Crude crude benchmark dropped 20 percent on Monday, with futures reaching lows unseen since 1999 -- and with spillover of weakness on the back of falling demand raised worries that U.S. storage facilities would soon reach the brim in the midst of the global crisis.
The oil market was under pressure due to a series of reports from the Organization of the Petroleum Exporting Countries and the International Energy Agency about plunging fuel demand and bleak forecasts.
The amount of oil kept in US storage, particularly at the U.S. delivery point in Cushing, Oklahoma.
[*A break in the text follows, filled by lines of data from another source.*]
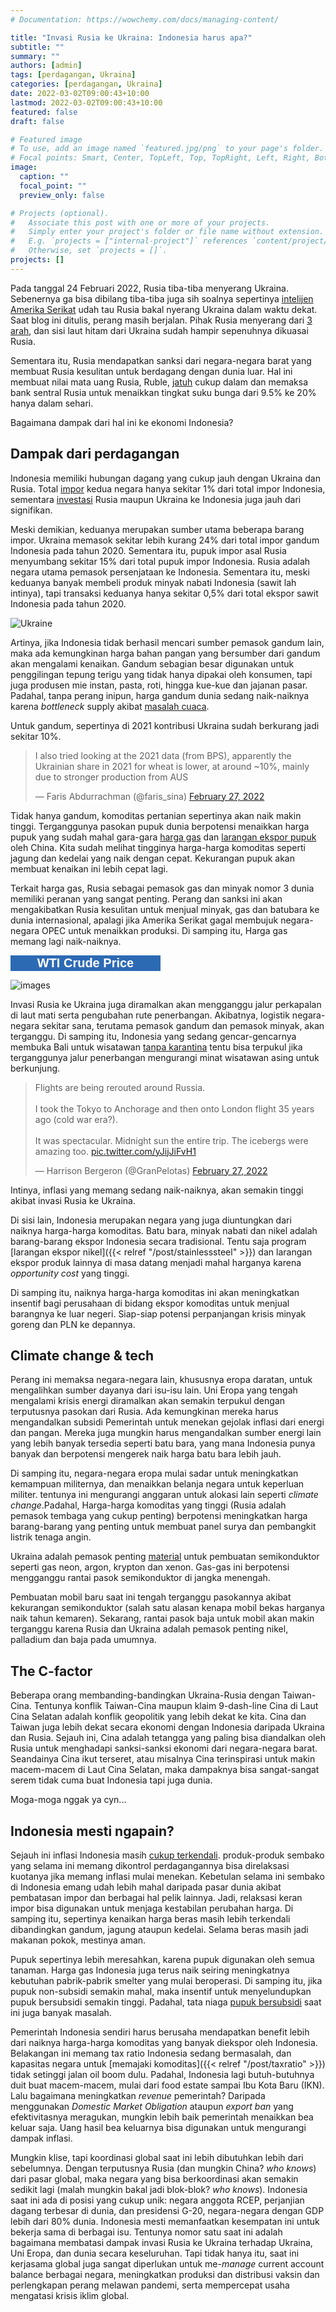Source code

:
 ```yaml
---
# Documentation: https://wowchemy.com/docs/managing-content/

title: "Invasi Rusia ke Ukraina: Indonesia harus apa?"
subtitle: ""
summary: ""
authors: [admin]
tags: [perdagangan, Ukraina]
categories: [perdagangan, Ukraina]
date: 2022-03-02T09:00:43+10:00
lastmod: 2022-03-02T09:00:43+10:00
featured: false
draft: false

# Featured image
# To use, add an image named `featured.jpg/png` to your page's folder.
# Focal points: Smart, Center, TopLeft, Top, TopRight, Left, Right, BottomLeft, Bottom, BottomRight.
image:
  caption: ""
  focal_point: ""
  preview_only: false

# Projects (optional).
#   Associate this post with one or more of your projects.
#   Simply enter your project's folder or file name without extension.
#   E.g. `projects = ["internal-project"]` references `content/project/deep-learning/index.md`.
#   Otherwise, set `projects = []`.
projects: []
---
```


Pada tanggal 24 Februari 2022, Rusia tiba-tiba menyerang Ukraina. Sebenernya ga bisa dibilang tiba-tiba juga sih soalnya sepertinya [intelijen Amerika Serikat](https://www.bbc.com/news/world-europe-60355295) udah tau Rusia bakal nyerang Ukraina dalam waktu dekat. Saat blog ini ditulis, perang masih berjalan. Pihak Rusia menyerang dari [3 arah](https://www.aljazeera.com/news/2022/2/28/us-announces-plan-to-expel-russian-diplomats-from-un-liveblog), dan sisi laut hitam dari Ukraina sudah hampir sepenuhnya dikuasai Rusia.

Sementara itu, Rusia mendapatkan sanksi dari negara-negara barat yang membuat Rusia kesulitan untuk berdagang dengan dunia luar. Hal ini membuat nilai mata uang Rusia, Ruble, [jatuh](https://www.aljazeera.com/news/2022/2/28/us-announces-plan-to-expel-russian-diplomats-from-un-liveblog) cukup dalam dan memaksa bank sentral Rusia untuk menaikkan tingkat suku bunga dari 9.5% ke 20% hanya dalam sehari.

Bagaimana dampak dari hal ini ke ekonomi Indonesia?

## Dampak dari perdagangan

Indonesia memiliki hubungan dagang yang cukup jauh dengan Ukraina dan Rusia. Total [impor](https://nasional.kontan.co.id/news/mengukur-efek-perang-rusia-ukraina-terhadap-ekonomi-indonesia) kedua negara hanya sekitar 1% dari total impor Indonesia, sementara [investasi](https://ekonomi.bisnis.com/read/20220225/9/1504814/daftar-investasi-rusia-di-indonesia-terpengaruh-konflik-dengan-ukraina) Rusia maupun Ukraina ke Indonesia juga jauh dari signifikan.

Meski demikian, keduanya merupakan sumber utama beberapa barang impor. Ukraina memasok sekitar lebih kurang 24% dari total impor gandum Indonesia pada tahun 2020. Sementara itu, pupuk impor asal Rusia menyumbang sekitar 15% dari total pupuk impor Indonesia. Rusia adalah negara utama pemasok persenjataan ke Indonesia. Sementara itu, meski keduanya banyak membeli produk minyak nabati Indonesia (sawit lah intinya), tapi transaksi keduanya hanya sekitar 0,5% dari total ekspor sawit Indonesia pada tahun 2020.

![Ukraine](ukraine.png "Gambar 1. Ekspor dan Impor Indonesia dengan Rusia dan Ukraina pada 2020")

Artinya, jika Indonesia tidak berhasil mencari sumber pemasok gandum lain, maka ada kemungkinan harga bahan pangan yang bersumber dari gandum akan mengalami kenaikan. Gandum sebagian besar digunakan untuk penggilingan tepung terigu yang tidak hanya dipakai oleh konsumen, tapi juga produsen mie instan, pasta, roti, hingga kue-kue dan jajanan pasar. Padahal, tanpa perang inipun, harga gandum dunia sedang naik-naiknya karena _bottleneck_ supply akibat [masalah cuaca](https://www.marketwatch.com/story/why-prices-for-wheat-have-climbed-to-their-highest-level-since-2012-11636653340).

Untuk gandum, sepertinya di 2021 kontribusi Ukraina sudah berkurang jadi sekitar 10%.

<blockquote class="twitter-tweet"><p lang="en" dir="ltr">I also tried looking at the 2021 data (from BPS), apparently the Ukrainian share in 2021 for wheat is lower, at around ~10%, mainly due to stronger production from AUS</p>&mdash; Faris Abdurrachman (@faris_sina) <a href="https://twitter.com/faris_sina/status/1497859814327996419?ref_src=twsrc%5Etfw">February 27, 2022</a></blockquote> <script async src="https://platform.twitter.com/widgets.js" charset="utf-8"></script> 

Tidak hanya gandum, komoditas pertanian sepertinya akan naik makin tinggi. Terganggunya pasokan pupuk dunia berpotensi menaikkan harga pupuk yang sudah mahal gara-gara [harga gas](https://www.spglobal.com/commodity-insights/en/market-insights/blogs/agriculture/011922-fertilizer-costs-natural-gas-prices) dan [larangan ekspor pupuk](https://www.reuters.com/article/us-china-exports-fertilisers-idUSKBN2F007W) oleh China. Kita sudah melihat tingginya harga-harga komoditas seperti jagung dan kedelai yang naik dengan cepat. Kekurangan pupuk akan membuat kenaikan ini lebih cepat lagi.

Terkait harga gas, Rusia sebagai pemasok gas dan minyak nomor 3 dunia memiliki peranan yang sangat penting. Perang dan sanksi ini akan mengakibatkan Rusia kesulitan untuk menjual minyak, gas dan batubara ke dunia internasional, apalagi jika Amerika Serikat gagal membujuk negara-negara OPEC untuk menaikkan produksi. Di samping itu, Harga gas memang lagi naik-naiknya.

<!-- Crude Price Script - OILCRUDEPRICE.COM -->
<div style="width:238px; border:1px solid #2D6AB4;height:auto;background-color:#FFFFFF;font-family:Arial,sans-serif;"><div style="background-color:#2D6AB4;width:100%; margin:0 auto;font-weight:bold;text-align:center; padding-top:0px;"><a href="https://www.oilcrudeprice.com/" style="font-size:20px; color:#FFFFFF;text-decoration:none;" rel="nofollow">WTI Crude Price</a></div><script src="https://www.oilcrudeprice.com/oilwidget.php?m=000000&g=FFFFFF&c=2D6AB4&i=FFFFFF&l=76A4FB&o=E6F2FA&w=240&u=wti"></script></div>
<!-- End of Crude Price Script -->

![images](commodity_prices.png "Gambar 2. Harga-harga komoditas di berbagai pasar global, IMF via Nasdaq data link")

Invasi Rusia ke Ukraina juga diramalkan akan mengganggu jalur perkapalan di laut mati serta pengubahan rute penerbangan. Akibatnya, logistik negara-negara sekitar sana, terutama pemasok gandum dan pemasok minyak, akan terganggu. Di samping itu, Indonesia yang sedang gencar-gencarnya membuka Bali untuk wisatawan [tanpa karantina](https://travel.tempo.co/read/1565796/bali-jadi-lokasi-uji-coba-kedatangan-wisatawan-asing-tanpa-karantina) tentu bisa terpukul jika terganggunya jalur penerbangan mengurangi minat wisatawan asing untuk berkunjung.

<blockquote class="twitter-tweet"><p lang="en" dir="ltr">Flights are being rerouted around Russia. <br><br>I took the Tokyo to Anchorage and then onto London flight 35 years ago (cold war era?). <br><br>It was spectacular. Midnight sun the entire trip. The icebergs were amazing too. <a href="https://t.co/yJijJiFvH1">pic.twitter.com/yJijJiFvH1</a></p>&mdash; Harrison Bergeron (@GranPelotas) <a href="https://twitter.com/GranPelotas/status/1497801899659055106?ref_src=twsrc%5Etfw">February 27, 2022</a></blockquote> <script async src="https://platform.twitter.com/widgets.js" charset="utf-8"></script> 

Intinya, inflasi yang memang sedang naik-naiknya, akan semakin tinggi akibat invasi Rusia ke Ukraina.

Di sisi lain, Indonesia merupakan negara yang juga diuntungkan dari naiknya harga-harga komoditas. Batu bara, minyak nabati dan nikel adalah barang-barang ekspor Indonesia secara tradisional. Tentu saja program [larangan ekspor nikel]({{< relref "/post/stainlesssteel" >}}) dan larangan ekspor produk lainnya di masa datang menjadi mahal harganya karena _opportunity cost_ yang tinggi.

Di samping itu, naiknya harga-harga komoditas ini akan meningkatkan insentif bagi perusahaan di bidang ekspor komoditas untuk menjual barangnya ke luar negeri. Siap-siap potensi perpanjangan krisis minyak goreng dan PLN ke depannya.

## Climate change & tech

Perang ini memaksa negara-negara lain, khususnya eropa daratan, untuk mengalihkan sumber dayanya dari isu-isu lain. Uni Eropa yang tengah mengalami krisis energi diramalkan akan semakin terpukul dengan terputusnya pasokan dari Rusia. Ada kemungkinan mereka harus mengandalkan subsidi Pemerintah untuk menekan gejolak inflasi dari energi dan pangan. Mereka juga mungkin harus mengandalkan sumber energi lain yang lebih banyak tersedia seperti batu bara, yang mana Indonesia punya banyak dan berpotensi mengerek naik harga batu bara lebih jauh.

Di samping itu, negara-negara eropa mulai sadar untuk meningkatkan kemampuan militernya, dan menaikkan belanja negara untuk keperluan militer. tentunya ini mengurangi anggaran untuk alokasi lain seperti _climate change_.Padahal, Harga-harga komoditas yang tinggi (Rusia adalah pemasok tembaga yang cukup penting) berpotensi meningkatkan harga barang-barang yang penting untuk membuat panel surya dan pembangkit listrik tenaga angin.

Ukraina adalah pemasok penting [material](https://asia.nikkei.com/Politics/Ukraine-conflict/How-Russia-s-Ukraine-attack-affects-Asian-business-5-things-to-know2) untuk pembuatan semikonduktor seperti gas neon, argon, krypton dan xenon. Gas-gas ini berpotensi mengganggu rantai pasok semikonduktor di jangka menengah.

Pembuatan mobil baru saat ini tengah terganggu pasokannya akibat kekurangan semikonduktor (salah satu alasan kenapa mobil bekas harganya naik tahun kemaren). Sekarang, rantai pasok baja untuk mobil akan makin terganggu karena Rusia dan Ukraina adalah pemasok penting nikel, palladium dan baja pada umumnya.

## The C-factor

Beberapa orang membanding-bandingkan Ukraina-Rusia dengan Taiwan-Cina. Tentunya konflik Taiwan-Cina maupun klaim 9-dash-line Cina di Laut Cina Selatan adalah konflik geopolitik yang lebih dekat ke kita. Cina dan Taiwan juga lebih dekat secara ekonomi dengan Indonesia daripada Ukraina dan Rusia. Sejauh ini, Cina adalah tetangga yang paling bisa diandalkan oleh Rusia untuk menghadapi sanksi-sanksi ekonomi dari negara-negara barat. Seandainya Cina ikut terseret, atau misalnya Cina terinspirasi untuk makin macem-macem di Laut Cina Selatan, maka dampaknya bisa sangat-sangat serem tidak cuma buat Indonesia tapi juga dunia.

Moga-moga nggak ya cyn...

## Indonesia mesti ngapain?

Sejauh ini inflasi Indonesia masih [cukup terkendali](https://www.bps.go.id/statictable/2009/06/15/907/indeks-harga-konsumen-dan-inflasi-bulanan-indonesia-2006-2022.html). produk-produk sembako yang selama ini memang dikontrol perdagangannya bisa direlaksasi kuotanya jika memang inflasi mulai menekan. Kebetulan selama ini sembako di Indonesia emang udah lebih mahal daripada pasar dunia akibat pembatasan impor dan berbagai hal pelik lainnya. Jadi, relaksasi keran impor bisa digunakan untuk menjaga kestabilan perubahan harga. Di samping itu, sepertinya kenaikan harga beras masih lebih terkendali dibandingkan gandum, jagung ataupun kedelai. Selama beras masih jadi makanan pokok, mestinya aman.

Pupuk sepertinya lebih meresahkan, karena pupuk digunakan oleh semua tanaman. Harga gas Indonesia juga terus naik seiring meningkatnya kebutuhan pabrik-pabrik smelter yang mulai beroperasi. Di samping itu, jika pupuk non-subsidi semakin mahal, maka insentif untuk menyelundupkan pupuk bersubsidi semakin tinggi. Padahal, tata niaga [pupuk bersubsidi](https://www.kompas.id/label/investigasi-pupuk-bersubsidi) saat ini juga banyak masalah.

Pemerintah Indonesia sendiri harus berusaha mendapatkan benefit lebih dari naiknya harga-harga komoditas yang banyak diekspor oleh Indonesia. Belakangan ini memang tax ratio Indonesia sedang bermasalah, dan kapasitas negara untuk [memajaki komoditas]({{< relref "/post/taxratio" >}}) tidak setinggi jalan oil boom dulu. Padahal, Indonesia lagi butuh-butuhnya duit buat macem-macem, mulai dari food estate sampai Ibu Kota Baru (IKN). Lalu bagaimana meningkatkan _revenue_ pemerintah? Daripada menggunakan _Domestic Market Obligation_ ataupun _export ban_ yang efektivitasnya meragukan, mungkin lebih baik pemerintah menaikkan bea keluar saja. Uang hasil bea keluarnya bisa digunakan untuk mengurangi dampak inflasi.

Mungkin klise, tapi koordinasi global saat ini lebih dibutuhkan lebih dari sebelumnya. Dengan terputusnya Rusia (dan mungkin China? _who knows_) dari pasar global, maka negara yang bisa berkoordinasi akan semakin sedikit lagi (malah mungkin bakal jadi blok-blok? _who knows_). Indonesia saat ini ada di posisi yang cukup unik: negara anggota RCEP, perjanjian dagang terbesar di dunia, dan presidensi G-20, negara-negara dengan GDP lebih dari 80% dunia. Indonesia mesti memanfaatkan kesempatan ini untuk bekerja sama di berbagai isu. Tentunya nomor satu saat ini adalah bagaimana membatasi dampak invasi Rusia ke Ukraina terhadap Ukraina, Uni Eropa, dan dunia secara keseluruhan. Tapi tidak hanya itu, saat ini kerjasama global juga sangat diperlukan untuk me-_manage_ current account balance berbagai negara, meningkatkan produksi dan distribusi vaksin dan perlengkapan perang melawan pandemi, serta mempercepat usaha mengatasi krisis iklim global.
West Texas Intermediate contract, due to the slumping demand, is rising as refiners throttle back operations.
The US crude benchmark West Texas Intermediate has briefly fallen to nearly 20 percent below US$15 as stockpiles continue to rise as a result of a pandemic-induced collapse in demand.
Last week WTI lost nearly one-fifth of its value as the agreement by OPEC+ and other top producers to cut production by 10 million barrels a day had little effect on the oil crisis due to lockdowns and travel restrictions that held billions of people at home.
This price action comes a week after a decision to cut supply by more than 9.7 million barrels per day was backed by Russia, OPEC and G20 leaders.
Although the International Energy Agency has endorsed the OPEC+ contract, industry analysts warn that it won't suffice. This is attributable at a time when most people are remaining indoors, to the low demand for oil products. It can also be noted that demand will be weaker than IEA expected, as the economy will take months or years to recover.
Faced with an unprecedented 30 percent decrease in fuel demand worldwide, the oil industry has been steadily reducing growth. Saudi Arabian officials have estimated that overall global oil output reductions could amount to nearly 20 million barrels per day, but this requires voluntary reductions from nations such as the United States and Canada, which can not necessarily turn on or off production in the same way as other OPEC countries.
Numerous significant production cuts have been announced, including Chevron Corp, BP plc, and Total SA. But economic growth is slowing, and physical crude markets and an estimated 160 million barrels of oil stored on board ships indicate that prices will continue to decline.
Meanwhile, China announced its first economic downturn in decades on Friday, an indication of what is yet to emerge from the pandemic-driven lockdowns in Europe and North America. However, there were some signs of hope, as death rates in New York and some of Europe's hardest-hit countries eased.